### RECORDS SUPPLIED
>>>

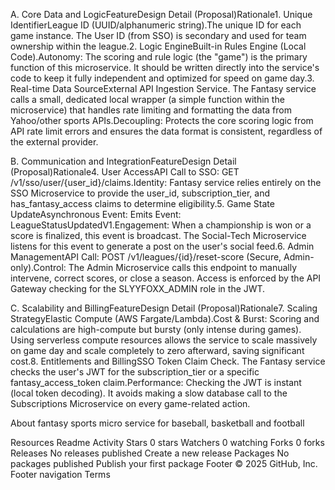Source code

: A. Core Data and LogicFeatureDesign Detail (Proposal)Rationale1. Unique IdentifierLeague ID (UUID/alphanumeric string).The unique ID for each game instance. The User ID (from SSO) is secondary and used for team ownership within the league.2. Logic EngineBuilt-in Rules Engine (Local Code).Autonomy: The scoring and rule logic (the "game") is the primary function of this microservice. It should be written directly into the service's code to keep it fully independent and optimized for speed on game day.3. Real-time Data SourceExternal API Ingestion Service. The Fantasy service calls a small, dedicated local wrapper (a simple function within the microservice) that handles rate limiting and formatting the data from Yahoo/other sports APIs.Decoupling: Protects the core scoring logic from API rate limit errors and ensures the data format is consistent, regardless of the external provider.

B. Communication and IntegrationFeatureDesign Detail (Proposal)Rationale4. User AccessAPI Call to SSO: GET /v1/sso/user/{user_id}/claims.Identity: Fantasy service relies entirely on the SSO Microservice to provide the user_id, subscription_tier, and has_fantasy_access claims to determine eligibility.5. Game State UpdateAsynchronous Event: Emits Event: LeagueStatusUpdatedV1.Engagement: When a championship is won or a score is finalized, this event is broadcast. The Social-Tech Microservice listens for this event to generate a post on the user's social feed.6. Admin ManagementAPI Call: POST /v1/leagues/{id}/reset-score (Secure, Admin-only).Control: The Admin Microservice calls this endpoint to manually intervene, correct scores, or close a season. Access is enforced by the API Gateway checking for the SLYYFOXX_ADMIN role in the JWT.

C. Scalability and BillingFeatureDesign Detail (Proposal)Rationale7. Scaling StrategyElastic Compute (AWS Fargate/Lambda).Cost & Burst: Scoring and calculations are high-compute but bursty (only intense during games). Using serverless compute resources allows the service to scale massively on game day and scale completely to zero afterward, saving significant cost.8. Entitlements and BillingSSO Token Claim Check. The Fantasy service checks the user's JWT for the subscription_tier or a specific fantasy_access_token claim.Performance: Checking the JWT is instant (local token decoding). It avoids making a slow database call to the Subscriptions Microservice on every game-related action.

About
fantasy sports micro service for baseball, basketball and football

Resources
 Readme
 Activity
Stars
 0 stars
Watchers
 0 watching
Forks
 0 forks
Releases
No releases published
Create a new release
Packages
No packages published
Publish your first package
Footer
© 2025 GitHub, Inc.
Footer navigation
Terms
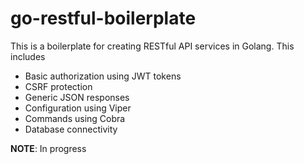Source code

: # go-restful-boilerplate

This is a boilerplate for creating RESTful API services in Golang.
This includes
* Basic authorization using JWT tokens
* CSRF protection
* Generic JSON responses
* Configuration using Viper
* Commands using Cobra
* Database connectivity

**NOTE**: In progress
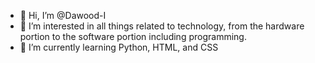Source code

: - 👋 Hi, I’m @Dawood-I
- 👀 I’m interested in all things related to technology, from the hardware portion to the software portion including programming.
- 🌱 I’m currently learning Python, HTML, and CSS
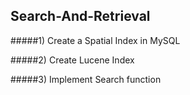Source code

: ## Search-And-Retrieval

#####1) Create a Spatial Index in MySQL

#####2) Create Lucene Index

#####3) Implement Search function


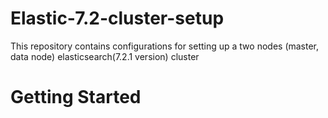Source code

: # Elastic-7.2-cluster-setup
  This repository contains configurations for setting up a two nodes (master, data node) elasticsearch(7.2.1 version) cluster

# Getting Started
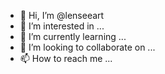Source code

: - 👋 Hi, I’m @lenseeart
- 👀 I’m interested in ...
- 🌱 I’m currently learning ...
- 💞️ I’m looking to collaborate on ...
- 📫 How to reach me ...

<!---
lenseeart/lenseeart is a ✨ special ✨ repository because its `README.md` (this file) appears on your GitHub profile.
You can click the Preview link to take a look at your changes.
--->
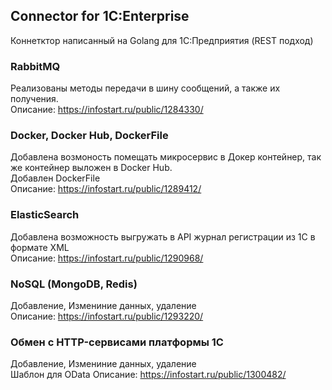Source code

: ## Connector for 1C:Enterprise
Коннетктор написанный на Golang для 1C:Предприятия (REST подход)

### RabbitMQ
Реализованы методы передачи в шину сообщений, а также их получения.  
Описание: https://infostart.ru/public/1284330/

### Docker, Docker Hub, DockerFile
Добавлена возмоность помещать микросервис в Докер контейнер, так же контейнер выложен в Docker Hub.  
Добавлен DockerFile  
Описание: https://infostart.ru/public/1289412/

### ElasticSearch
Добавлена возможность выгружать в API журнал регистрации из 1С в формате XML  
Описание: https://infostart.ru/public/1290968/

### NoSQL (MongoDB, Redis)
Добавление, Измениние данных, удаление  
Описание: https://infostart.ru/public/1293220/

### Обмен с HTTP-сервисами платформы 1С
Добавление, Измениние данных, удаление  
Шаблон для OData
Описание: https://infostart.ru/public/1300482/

<<<

A word-for-word reproduction is needed of the lines above from the line containing "- 📫 How to reach me ..." through the line containing "Добавлен DockerFile", with both ends kept and no pictures.

- 📫 How to reach me ...

<!---
lenseeart/lenseeart is a ✨ special ✨ repository because its `README.md` (this file) appears on your GitHub profile.
You can click the Preview link to take a look at your changes.
--->
Source code

: ## Connector for 1C:Enterprise
Коннетктор написанный на Golang для 1C:Предприятия (REST подход)

### RabbitMQ
Реализованы методы передачи в шину сообщений, а также их получения.  
Описание: https://infostart.ru/public/1284330/

### Docker, Docker Hub, DockerFile
Добавлена возмоность помещать микросервис в Докер контейнер, так же контейнер выложен в Docker Hub.  
Добавлен DockerFile  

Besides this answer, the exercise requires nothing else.